If you want to motorize it, you will need :

  • A NodeMCU as microcontroller,
  • a servo 9G for the turret,
  • a servo 32G for the tracks,
  • a 4.5V battery,
  • and a tiny breadboard to wire all this stuff.

Step 1: The Frame

To begin, just assemble the main part of the model. This one is easy. We will add all the details at the end.

Step 2: The Top

It begin to be trickier. Don't mistake the "D" and "S" frame, the "D" stand for the driver side (left side), and the "S" stands for the shooter side (right). The perpendicular rods are here the handle the plates and the relief details.

Step 3: The Turret

Assemble some inside details before glueing everything; you won't have access to the inside after.

Step 4: Attach the Turret to the Top

Stack all those circles on the 50mm (or 40mm) screw through the bearing.

Step 5: The Sides

those parts are handled with the four bolts we tied onto the main frame. I made it removable to have a better access to the electronic parts we will put later.

Step 6: The Wheels

We will stack every layers of each wheel around the plastic rolls (it allows a better roll and avoids the thread wear on the wheel). Make sure the wheels are perpendicular compared to the pivot axis. Beware, there are some details to not forget :

For the drive wheel, the teeth must be perfectly aligned. You can assemble the tool with the negative shape of the wheel to help you. Use the rods as a pivot for this wheel.

For the bottom wheels, align the holes for a better looking.

For the top wheels, watch out for the middle layer, this one is thin.

Step 7: The Tracks

Aaaaah, the longest part. Do be hurry for it, it will be long, about half a day for each track.

Cut the tooth link part in 2.5mm material. Cut it in 3mm would be a bit too wide to fit in the wheels slots.

The holes have a different diameter.
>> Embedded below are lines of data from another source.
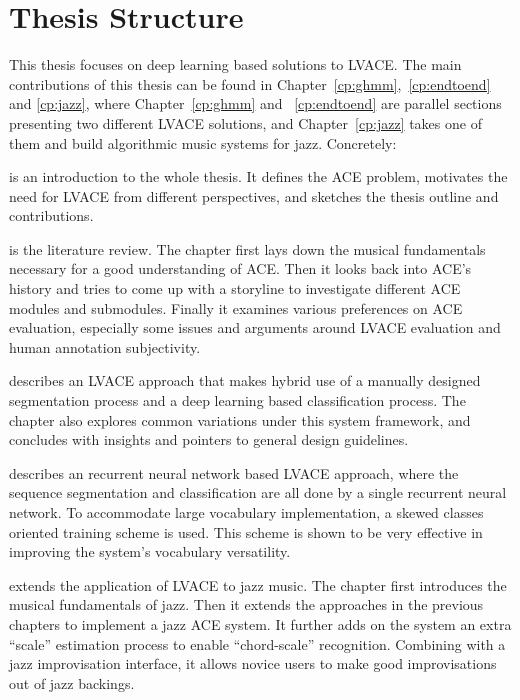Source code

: \section{Thesis Structure} \label{sec:1-outline}
This thesis focuses on deep learning based solutions to LVACE. The main contributions of this thesis can be found in Chapter~\ref{cp:ghmm},~\ref{cp:endtoend} and \ref{cp:jazz}, where Chapter~\ref{cp:ghmm} and ~\ref{cp:endtoend} are parallel sections presenting two different LVACE solutions, and Chapter~\ref{cp:jazz} takes one of them and build algorithmic music systems for jazz. Concretely:

 is an introduction to the whole thesis. It defines the ACE problem, motivates the need for LVACE from different perspectives, and sketches the thesis outline and contributions.

 is the literature review. The chapter first lays down the musical fundamentals necessary for a good understanding of ACE. Then it looks back into ACE's history and tries to come up with a storyline to investigate different ACE modules and submodules. Finally it examines various preferences on ACE evaluation, especially some issues and arguments around LVACE evaluation and human annotation subjectivity.

 describes an LVACE approach that makes hybrid use of a manually designed segmentation process and a deep learning based classification process. The chapter also explores common variations under this system framework, and concludes with insights and pointers to general design guidelines.

 describes an recurrent neural network based LVACE approach, where the sequence segmentation and classification are all done by a single recurrent neural network. To accommodate large vocabulary implementation, a skewed classes oriented training scheme is used. This scheme is shown to be very effective in improving the system's vocabulary versatility.

 extends the application of LVACE to jazz music. The chapter first introduces the musical fundamentals of jazz. Then it extends the approaches in the previous chapters to implement a jazz ACE system. It further adds on the system an extra ``scale'' estimation process to enable ``chord-scale'' recognition. Combining with a jazz improvisation interface, it allows novice users to make good improvisations out of jazz backings.

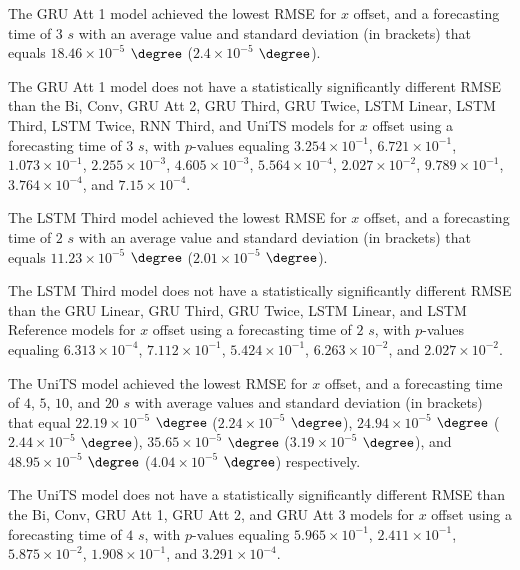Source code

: 
The GRU Att 1 model achieved the lowest RMSE for $x$ offset, and a forecasting time of $3$ $s$ with an average value and standard deviation (in brackets) that equals $18.46 \times 10^{-5}$ $\degree$ ($2.4 \times 10^{-5}$ $\degree$).

The GRU Att 1 model does not have a statistically significantly different RMSE than the Bi, Conv, GRU Att 2, GRU Third, GRU Twice, LSTM Linear, LSTM Third, LSTM Twice, RNN Third, and UniTS models for $x$ offset using a forecasting time of $3$ $s$, with $p$-values equaling $3.254 \times 10^{-1}$, $6.721 \times 10^{-1}$, $1.073 \times 10^{-1}$, $2.255 \times 10^{-3}$, $4.605 \times 10^{-3}$, $5.564 \times 10^{-4}$, $2.027 \times 10^{-2}$, $9.789 \times 10^{-1}$, $3.764 \times 10^{-4}$, and $7.15 \times 10^{-4}$.


The LSTM Third model achieved the lowest RMSE for $x$ offset, and a forecasting time of $2$ $s$ with an average value and standard deviation (in brackets) that equals $11.23 \times 10^{-5}$ $\degree$ ($2.01 \times 10^{-5}$ $\degree$).

The LSTM Third model does not have a statistically significantly different RMSE than the GRU Linear, GRU Third, GRU Twice, LSTM Linear, and LSTM Reference models for $x$ offset using a forecasting time of $2$ $s$, with $p$-values equaling $6.313 \times 10^{-4}$, $7.112 \times 10^{-1}$, $5.424 \times 10^{-1}$, $6.263 \times 10^{-2}$, and $2.027 \times 10^{-2}$.


The UniTS model achieved the lowest RMSE for $x$ offset, and a forecasting time of $4$, $5$, $10$, and $20$ $s$ with average values and standard deviation (in brackets) that equal $22.19 \times 10^{-5}$ $\degree$ ($2.24 \times 10^{-5}$ $\degree$), $24.94 \times 10^{-5}$ $\degree$ ($2.44 \times 10^{-5}$ $\degree$), $35.65 \times 10^{-5}$ $\degree$ ($3.19 \times 10^{-5}$ $\degree$), and $48.95 \times 10^{-5}$ $\degree$ ($4.04 \times 10^{-5}$ $\degree$) respectively.

The UniTS model does not have a statistically significantly different RMSE than the Bi, Conv, GRU Att 1, GRU Att 2, and GRU Att 3 models for $x$ offset using a forecasting time of $4$ $s$, with $p$-values equaling $5.965 \times 10^{-1}$, $2.411 \times 10^{-1}$, $5.875 \times 10^{-2}$, $1.908 \times 10^{-1}$, and $3.291 \times 10^{-4}$.

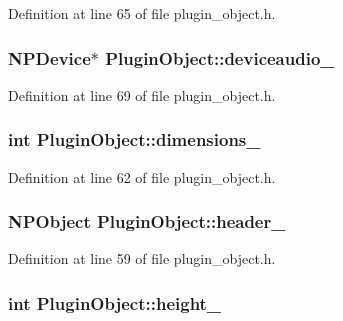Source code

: Definition at line 65 of file plugin\_\-object.h.

\hypertarget{class_plugin_object_aec43fcb4f77ce50598bb1851b100d045}{
\subsubsection[{deviceaudio\_\-}]{\setlength{\rightskip}{0pt plus 5cm}NPDevice$\ast$ {\bf PluginObject::deviceaudio\_\-}}}
\label{class_plugin_object_aec43fcb4f77ce50598bb1851b100d045}


Definition at line 69 of file plugin\_\-object.h.

\hypertarget{class_plugin_object_a60f6c920af50735f647d1715d7a27384}{
\subsubsection[{dimensions\_\-}]{\setlength{\rightskip}{0pt plus 5cm}int {\bf PluginObject::dimensions\_\-}}}
\label{class_plugin_object_a60f6c920af50735f647d1715d7a27384}


Definition at line 62 of file plugin\_\-object.h.

\hypertarget{class_plugin_object_a2d49cd1ca32c2522400d2505bd3e357e}{
\subsubsection[{header\_\-}]{\setlength{\rightskip}{0pt plus 5cm}NPObject {\bf PluginObject::header\_\-}}}
\label{class_plugin_object_a2d49cd1ca32c2522400d2505bd3e357e}


Definition at line 59 of file plugin\_\-object.h.

\hypertarget{class_plugin_object_af5872be14fbb29cf6cdf6df495766dd1}{
\subsubsection[{height\_\-}]{\setlength{\rightskip}{0pt plus 5cm}int {\bf PluginObject::height\_\-}}}
\label{class_plugin_object_af5872be14fbb29cf6cdf6df495766dd1}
Those connected to the slat are a bit smaller to handle the toothpick, and the three others holes (on the two studs and the tooth link) are bit bigger to make a good hinge.

Step 8: The Details

The best part. Follow the photos to put everything on its place.

Step 9: The Armor Plates

For the turret armor, glue the plates around the round frame. leave about 4.5mm down and 20.5 up for a correct height.
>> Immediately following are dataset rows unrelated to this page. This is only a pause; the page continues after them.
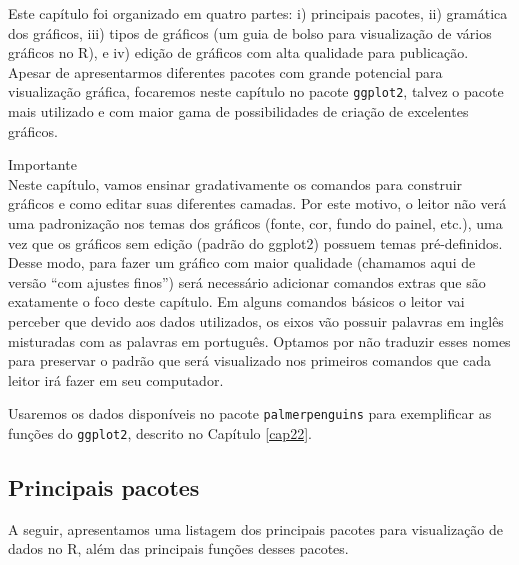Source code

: \documentclass[
]{article}
\begin{document}
Este capítulo foi organizado em quatro partes: i) principais pacotes, ii) gramática dos gráficos, iii) tipos de gráficos (um guia de bolso para visualização de vários gráficos no R), e iv) edição de gráficos com alta qualidade para publicação. Apesar de apresentarmos diferentes pacotes com grande potencial para visualização gráfica, focaremos neste capítulo no pacote \texttt{ggplot2}, talvez o pacote mais utilizado e com maior gama de possibilidades de criação de excelentes gráficos.

Importante \\
Neste capítulo, vamos ensinar gradativamente os comandos para construir gráficos e como editar suas diferentes camadas. Por este motivo, o leitor não verá uma padronização nos temas dos gráficos (fonte, cor, fundo do painel, etc.), uma vez que os gráficos sem edição (padrão do ggplot2) possuem temas pré-definidos. Desse modo, para fazer um gráfico com maior qualidade (chamamos aqui de versão ``com ajustes finos'') será necessário adicionar comandos extras que são exatamente o foco deste capítulo. Em alguns comandos básicos o leitor vai perceber que devido aos dados utilizados, os eixos vão possuir palavras em inglês misturadas com as palavras em português. Optamos por não traduzir esses nomes para preservar o padrão que será visualizado nos primeiros comandos que cada leitor irá fazer em seu computador.

Usaremos os dados disponíveis no pacote \texttt{palmerpenguins} para exemplificar as funções do \texttt{ggplot2}, descrito no Capítulo \ref{cap22}.

\hypertarget{principais-pacotes}{%
\subsection{Principais pacotes}\label{principais-pacotes}}

A seguir, apresentamos uma listagem dos principais pacotes para visualização de dados no R, além das principais funções desses pacotes.
\end{document}
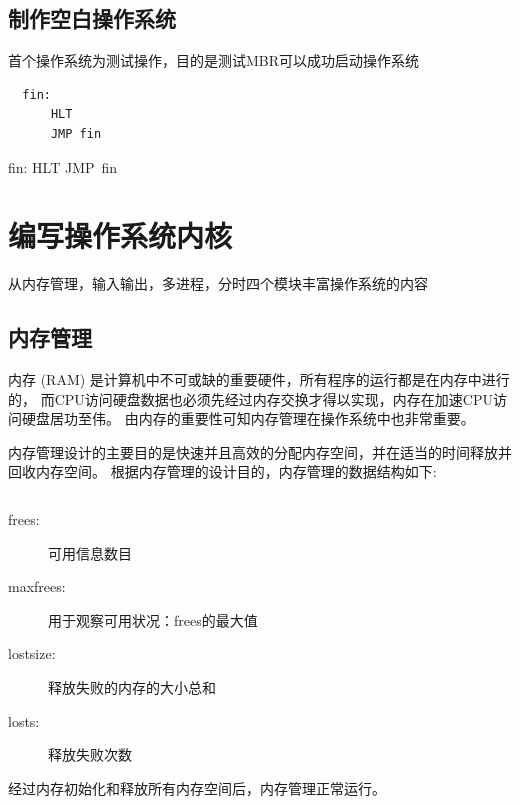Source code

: \documentclass{swfcthesis}
\begin{document}
\begin{listing}[H]
  \inputminted[tabsize=2, firstline=125, lastline=147,
  linenos=true]{nasm}{../ZOS/src/kernel/ipl09.nas}
\end{listing}

\section{制作空白操作系统}

首个操作系统为测试操作，目的是测试MBR可以成功启动操作系统

\begin{verbatim}
  fin:
      HLT
      JMP fin
\end{verbatim}

\begin{listing}[H]
  fin:
  HLT
  JMP fin
\end{listing}

\chapter{编写操作系统内核}

从内存管理，输入输出，多进程，分时四个模块丰富操作系统的内容

\section{内存管理}

内存 (RAM) 是计算机中不可或缺的重要硬件，所有程序的运行都是在内存中进行的，
而CPU访问硬盘数据也必须先经过内存交换才得以实现，内存在加速CPU访问硬盘居功至伟。
由内存的重要性可知内存管理在操作系统中也非常重要。	

内存管理设计的主要目的是快速并且高效的分配内存空间，并在适当的时间释放并回收内存空间。
根据内存管理的设计目的，内存管理的数据结构如下:

\inputminted[tabsize=2, firstline=137, lastline=143,
linenos=true]{c}{../ZOS/src/kernel/bootpack.h}

\begin{description}
\item[frees:]可用信息数目
\item[maxfrees:]用于观察可用状况：frees的最大值
\item[lostsize:]释放失败的内存的大小总和
\item[losts:]释放失败次数
\end{description}

经过内存初始化和释放所有内存空间后，内存管理正常运行。
\end{document}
For the side armor, glue the stuff together. There is no indication about the plate position on the frame, glue 16mm away from the top of the frame and 40mm away from the front.

Step 10: The Motorization

Coming soon !

Connect the 32G servos to the drive wheels with the 6mm gears.
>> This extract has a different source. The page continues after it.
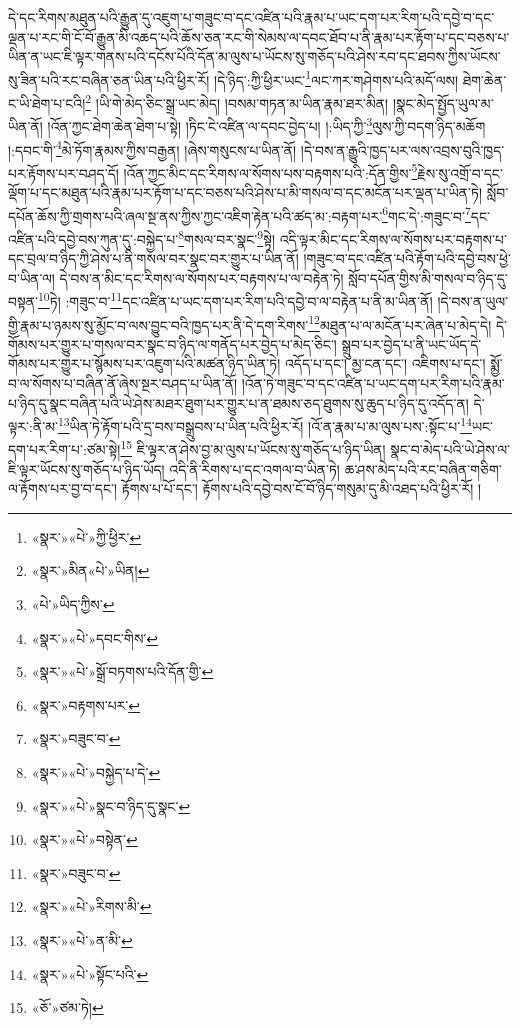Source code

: དེ་དང་རིགས་མཐུན་པའི་རྒྱུན་དུ་འཇུག་པ་གཟུང་བ་དང་འཛིན་པའི་རྣམ་པ་ཡང་དག་པར་རིག་པའི་དབྱེ་བ་དང་ལྡན་པ་རང་གི་ངོ་བོ་རྒྱུན་མི་འཆད་པའི་ཆོས་ཅན་རང་གི་སེམས་ལ་དབང་ཐོབ་པ་ནི་རྣམ་པར་རྟོག་པ་དང་བཅས་པ་ཡིན་ན་ཡང་ཇི་ལྟར་གནས་པའི་དངོས་པོའི་དོན་མ་ལུས་པ་ཡོངས་སུ་གཅོད་པའི་ཤེས་རབ་དང་ཐབས་ཀྱིས་ཡོངས་སུ་ཟིན་པའི་རང་བཞིན་ཅན་ཡིན་པའི་ཕྱིར་རོ། །དེ་ཉིད་:ཀྱི་ཕྱིར་ཡང་\footnote{«སྣར་»«པེ་»ཀྱི་ཕྱིར་}ལང་ཀར་གཤེགས་པའི་མདོ་ལས། ཐེག་ཆེན་ང་ཡི་ཐེག་པ་ངའི།\footnote{«སྣར་»མིན«པེ་»ཡིན།} །ཡི་གེ་མེད་ཅིང་སྒྲ་ཡང་མེད། །བསམ་གཏན་མ་ཡིན་རྣམ་ཐར་མིན། །སྣང་མེད་སྤྱོད་ཡུལ་མ་ཡིན་ནོ། །འོན་ཀྱང་ཐེག་ཆེན་ཐེག་པ་སྟེ། །ཏིང་ངེ་འཛིན་ལ་དབང་བྱེད་པ། །:ཡིད་ཀྱི་\footnote{«པེ་»ཡིད་ཀྱིས་}ལུས་ཀྱི་བདག་ཉིད་མཆོག །:དབང་གི་\footnote{«སྣར་»«པེ་»དབང་གིས་}མེ་ཏོག་རྣམས་ཀྱིས་བརྒྱན། །ཞེས་གསུངས་པ་ཡིན་ནོ། །དེ་བས་ན་རྒྱུའི་ཁྱད་པར་ལས་འབྲས་བུའི་ཁྱད་པར་རྟོགས་པར་བཤད་དོ། །འོན་ཀྱང་མིང་དང་རིགས་ལ་སོགས་པས་བརྟགས་པའི་:དོན་གྱིས་\footnote{«སྣར་»«པེ་»སྒྲོ་བཏགས་པའི་དོན་གྱི་}རྗེས་སུ་འགྲོ་བ་དང་ལྡོག་པ་དང་མཐུན་པའི་རྣམ་པར་རྟོག་པ་དང་བཅས་པའི་ཤེས་པ་མི་གསལ་བ་དང་མངོན་པར་ལྡན་པ་ཡིན་ཏེ། སློབ་དཔོན་ཆོས་ཀྱི་གྲགས་པའི་ཞལ་སྔ་ནས་ཀྱིས་ཀྱང་འཇིག་རྟེན་པའི་ཚད་མ་:བརྟག་པར་\footnote{«སྣར་»བརྟགས་པར་}གང་དེ་:གཟུང་བ་\footnote{«སྣར་»བཟུང་བ་}དང་འཛིན་པའི་དབྱེ་བས་ཀུན་དུ་:བསྐྱེད་པ་\footnote{«སྣར་»«པེ་»བསྐྱེད་པ་དེ་}གསལ་བར་སྣང་\footnote{«སྣར་»«པེ་»སྣང་བ་ཉིད་དུ་སྣང་}སྟེ། འདི་ལྟར་མིང་དང་རིགས་ལ་སོགས་པར་བརྟགས་པ་དང་བྲལ་བ་ཉིད་ཀྱི་ཤེས་པ་ནི་གསལ་བར་སྣང་བར་གྱུར་པ་ཡིན་ནོ། །གཟུང་བ་དང་འཛིན་པའི་རྟོག་པའི་དབྱེ་བས་ཕྱེ་བ་ཡིན་ལ། དེ་བས་ན་མིང་དང་རིགས་ལ་སོགས་པར་བརྟགས་པ་ལ་བརྟེན་ཏེ། སློབ་དཔོན་གྱིས་མི་གསལ་བ་ཉིད་དུ་བསྟན་\footnote{«སྣར་»«པེ་»བསྟེན་}ཏེ། :གཟུང་བ་\footnote{«སྣར་»བཟུང་བ་}དང་འཛིན་པ་ཡང་དག་པར་རིག་པའི་དབྱེ་བ་ལ་བརྟེན་པ་ནི་མ་ཡིན་ནོ། །དེ་བས་ན་ཡུལ་གྱི་རྣམ་པ་ཉམས་སུ་མྱོང་བ་ལས་བྱུང་བའི་ཁྱད་པར་ནི་དེ་དག་རིགས་\footnote{«སྣར་»«པེ་»རིགས་མི་}མཐུན་པ་ལ་མངོན་པར་ཞེན་པ་མེད་དེ། དེ་གོམས་པར་གྱུར་པ་གསལ་བར་སྣང་བ་ཉིད་ལ་གནོད་པར་བྱེད་པ་མེད་ཅིང་། སྒྲུབ་པར་བྱེད་པ་ནི་ཡང་ཡོད་དེ་གོམས་པར་གྱུར་པ་སྙོམས་པར་འཇུག་པའི་མཚན་ཉིད་ཡིན་ཏེ། འདོད་པ་དང་། མྱ་ངན་དང་། འཇིགས་པ་དང་། སྨྱོ་བ་ལ་སོགས་པ་བཞིན་ནོ་ཞེས་སྔར་བཤད་པ་ཡིན་ནོ། །འོན་ཏེ་གཟུང་བ་དང་འཛིན་པ་ཡང་དག་པར་རིག་པའི་རྣམ་པ་ཉིད་དུ་སྣང་བཞིན་པའི་ཡེ་ཤེས་མཐར་ཐུག་པར་གྱུར་པ་ན་ཐམས་ཅད་ཐུགས་སུ་ཆུད་པ་ཉིད་དུ་འདོད་ན། དེ་ལྟར་:ནི་མ་\footnote{«སྣར་»«པེ་»ན་མི་}ཡིན་ཏེ་རྟོག་པའི་དྲ་བས་བསྒྲུབས་པ་ཡིན་པའི་ཕྱིར་རོ། །འོ་ན་རྣམ་པ་མ་ལུས་པས་:སྟོང་པ་\footnote{«སྣར་»«པེ་»སྟོང་པའི་}ཡང་དག་པར་རིག་པ་:ཙམ་སྟེ།\footnote{«ཅོ་»ཙམ་ཏེ།} ཇི་ལྟར་ན་ཤེས་བྱ་མ་ལུས་པ་ཡོངས་སུ་གཅོད་པ་ཉིད་ཡིན། སྣང་བ་མེད་པའི་ཡེ་ཤེས་ལ་ཇི་ལྟར་ཡོངས་སུ་གཅོད་པ་ཉིད་ཡོད། འདི་ནི་རིགས་པ་དང་འགལ་བ་ཡིན་ཏེ། ཆ་ཤས་མེད་པའི་རང་བཞིན་གཅིག་ལ་རྟོགས་པར་བྱ་བ་དང་། རྟོགས་པ་པོ་དང་། རྟོགས་པའི་དབྱེ་བས་ངོ་བོ་ཉིད་གསུམ་དུ་མི་འཐད་པའི་ཕྱིར་རོ། །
For the turret, fix the 9G motor.

Upload the joined code on your microcontroller. For the pins :

  • The + side of the battery on the VCC pin, and the - side on the ground (GND),
  • The left 32G on the A1 pin,
  • The right one on the A2 pin,
  • The 9G on the A3 pin.

Connect your phone or your computer to your NodeMCU via WiFi. open your navigator and go to 192.165.0.1. You now have access to the interface, and control your tank.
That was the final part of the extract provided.